The life of this intriguingly named man began in the then-burgeoning city of Davenport, Iowa, where he was born on September 14, 1854, one of three children born to James Comfort Starr (1824-1895) and the former Cynthia McKoon (1832-1899). The Starr family removed from Davenport around 1859 and settled in Rock Island, Illinois, where young Western would first attend school. He went to high school in the city and during adolescence took on a position as a farmhand, and in the late 1870s worked construction on a bridge, later traveling to Colorado to stake a claim in mining.
Returning home in 1877, Starr used personal funds to put himself through school, enrolling at the Oberlin College in that year. After studying here for a time he attended Cornell University in Ithaca, New York, and graduated in the class of 1880. He continued his studies at Columbia University, being a classmate of future President Theodore Roosevelt, and earned his law degree from this institution in 1882.
After being admitted to practice Starr moved to Chicago, where for a year he practiced law, and in 1883 he relocated to Dickinson, North Dakota to continue his practice. During his residency, he was appointed as a territorial assessor and magistrate. While residing in North Dakota Starr re-encountered his old Columbia classmate Roosevelt, who, while ranching in the Bad Lands, had captured three horse thieves and, with the help of two companions, brought the outlaws to Dickinson to be arraigned, where, by coincidence, Starr was serving as a justice of the peace!
Western Starr continued to reside in North Dakota until 1889 when he returned to Chicago to both practice law and start up a real estate brokerage firm. He married here on December 29, 1897, to Edith Hammond (1870-1968), with whom he would have two children, James Hammond Starr (1898-1978) and Martha Starr Larson (1901-1987). Within a few years of settling into family life, Starr became connected with the Civic Federation of Chicago's civil service reform committee, serving as the secretary of this body for two years. In 1901 he became chairman of that committee and also took on a position as legal counsel for the Civil Service League of Chicago.

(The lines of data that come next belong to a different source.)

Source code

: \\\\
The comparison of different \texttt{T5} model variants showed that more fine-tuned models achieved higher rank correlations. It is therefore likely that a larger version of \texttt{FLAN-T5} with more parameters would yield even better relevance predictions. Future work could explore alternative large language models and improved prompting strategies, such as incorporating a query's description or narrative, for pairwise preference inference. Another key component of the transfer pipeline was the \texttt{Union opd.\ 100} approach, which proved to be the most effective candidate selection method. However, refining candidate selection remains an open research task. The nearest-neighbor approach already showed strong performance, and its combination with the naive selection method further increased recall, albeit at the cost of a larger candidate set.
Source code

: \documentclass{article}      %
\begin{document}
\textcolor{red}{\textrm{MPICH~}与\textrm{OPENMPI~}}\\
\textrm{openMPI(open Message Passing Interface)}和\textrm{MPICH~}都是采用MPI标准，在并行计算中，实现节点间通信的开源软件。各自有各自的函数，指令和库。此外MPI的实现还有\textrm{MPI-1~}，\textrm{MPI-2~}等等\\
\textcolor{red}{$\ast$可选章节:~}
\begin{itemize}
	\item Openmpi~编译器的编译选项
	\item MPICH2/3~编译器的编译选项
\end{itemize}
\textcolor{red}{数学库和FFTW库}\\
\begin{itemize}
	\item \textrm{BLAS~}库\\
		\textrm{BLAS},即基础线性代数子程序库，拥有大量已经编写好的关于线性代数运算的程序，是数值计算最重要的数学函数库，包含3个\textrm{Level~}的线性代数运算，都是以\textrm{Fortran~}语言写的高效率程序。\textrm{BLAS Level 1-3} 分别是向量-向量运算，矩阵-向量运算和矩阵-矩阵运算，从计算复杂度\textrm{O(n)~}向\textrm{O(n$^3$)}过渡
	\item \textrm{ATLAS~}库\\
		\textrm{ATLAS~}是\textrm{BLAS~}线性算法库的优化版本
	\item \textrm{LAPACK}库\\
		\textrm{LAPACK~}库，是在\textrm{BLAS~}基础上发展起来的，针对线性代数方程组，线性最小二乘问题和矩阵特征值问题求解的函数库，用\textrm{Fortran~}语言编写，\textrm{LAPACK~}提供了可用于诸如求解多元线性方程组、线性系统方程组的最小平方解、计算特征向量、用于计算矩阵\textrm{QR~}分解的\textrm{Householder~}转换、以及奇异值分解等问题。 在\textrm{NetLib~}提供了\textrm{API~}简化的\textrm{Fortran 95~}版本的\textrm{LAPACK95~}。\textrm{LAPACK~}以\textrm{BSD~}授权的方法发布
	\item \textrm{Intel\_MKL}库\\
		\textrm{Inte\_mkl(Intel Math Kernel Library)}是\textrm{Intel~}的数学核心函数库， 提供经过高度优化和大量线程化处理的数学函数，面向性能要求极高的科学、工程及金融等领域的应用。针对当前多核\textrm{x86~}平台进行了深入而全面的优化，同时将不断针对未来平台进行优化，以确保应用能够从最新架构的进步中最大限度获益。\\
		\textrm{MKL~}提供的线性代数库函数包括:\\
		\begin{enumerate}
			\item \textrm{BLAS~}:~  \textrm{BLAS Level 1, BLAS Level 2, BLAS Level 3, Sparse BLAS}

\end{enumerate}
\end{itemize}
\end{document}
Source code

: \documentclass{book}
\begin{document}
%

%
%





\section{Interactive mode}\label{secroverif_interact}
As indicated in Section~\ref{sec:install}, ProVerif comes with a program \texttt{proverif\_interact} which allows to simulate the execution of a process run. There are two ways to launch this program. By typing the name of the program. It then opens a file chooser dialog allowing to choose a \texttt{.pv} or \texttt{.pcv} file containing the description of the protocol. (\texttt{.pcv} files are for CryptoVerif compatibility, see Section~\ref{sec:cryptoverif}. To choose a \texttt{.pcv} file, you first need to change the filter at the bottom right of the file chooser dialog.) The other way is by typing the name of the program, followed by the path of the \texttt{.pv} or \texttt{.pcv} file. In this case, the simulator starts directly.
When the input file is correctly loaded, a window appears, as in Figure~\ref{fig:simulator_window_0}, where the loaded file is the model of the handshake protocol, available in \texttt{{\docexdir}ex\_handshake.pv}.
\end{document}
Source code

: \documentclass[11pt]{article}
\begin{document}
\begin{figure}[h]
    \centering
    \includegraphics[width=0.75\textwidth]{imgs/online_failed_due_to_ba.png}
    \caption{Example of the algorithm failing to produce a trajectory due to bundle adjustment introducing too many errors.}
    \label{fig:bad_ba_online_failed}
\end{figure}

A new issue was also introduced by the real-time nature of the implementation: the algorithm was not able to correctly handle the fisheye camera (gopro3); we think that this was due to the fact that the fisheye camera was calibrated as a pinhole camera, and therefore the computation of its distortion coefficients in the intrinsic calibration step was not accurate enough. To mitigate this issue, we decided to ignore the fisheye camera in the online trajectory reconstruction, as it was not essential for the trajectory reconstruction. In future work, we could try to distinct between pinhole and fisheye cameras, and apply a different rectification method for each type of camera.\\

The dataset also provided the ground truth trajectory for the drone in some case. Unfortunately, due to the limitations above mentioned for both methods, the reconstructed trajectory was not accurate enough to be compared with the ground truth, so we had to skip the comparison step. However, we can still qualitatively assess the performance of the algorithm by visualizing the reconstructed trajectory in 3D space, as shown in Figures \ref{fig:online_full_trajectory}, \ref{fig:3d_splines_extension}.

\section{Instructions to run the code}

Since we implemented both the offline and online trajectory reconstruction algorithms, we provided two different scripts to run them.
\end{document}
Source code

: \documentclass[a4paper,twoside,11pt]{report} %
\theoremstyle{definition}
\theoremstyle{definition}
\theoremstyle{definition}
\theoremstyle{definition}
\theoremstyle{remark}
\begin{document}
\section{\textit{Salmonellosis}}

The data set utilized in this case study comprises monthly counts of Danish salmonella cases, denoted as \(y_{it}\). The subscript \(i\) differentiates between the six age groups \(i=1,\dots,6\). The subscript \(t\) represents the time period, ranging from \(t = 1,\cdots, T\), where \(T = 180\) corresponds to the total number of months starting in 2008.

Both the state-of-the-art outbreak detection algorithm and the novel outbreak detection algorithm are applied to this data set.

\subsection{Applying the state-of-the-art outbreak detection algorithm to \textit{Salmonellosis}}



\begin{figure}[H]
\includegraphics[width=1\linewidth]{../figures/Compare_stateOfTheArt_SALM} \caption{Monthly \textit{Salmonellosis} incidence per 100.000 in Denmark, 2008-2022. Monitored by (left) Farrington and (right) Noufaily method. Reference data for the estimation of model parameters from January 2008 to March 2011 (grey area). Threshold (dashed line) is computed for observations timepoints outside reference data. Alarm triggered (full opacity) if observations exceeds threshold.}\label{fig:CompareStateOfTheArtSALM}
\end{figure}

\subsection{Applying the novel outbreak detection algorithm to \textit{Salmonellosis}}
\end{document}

Starr's involvement with the civil service reform committee saw him become a veritable watchdog for the group, being a "fighter for honest legislation", as well as trying to route out corrupt political practices then rampant in Chicago. While Starr tried to be an advocate of honest government and "clean" politics, newspapers of the time often had a field day with his name, and the snippet below (stemming from Starr's accusation of incompetency on the part of John J. Sloan, then Superintendent of the Chicago House of Correction), proves that Chicago newspaper editors didn't pass up a chance to chide Starr on his funny name!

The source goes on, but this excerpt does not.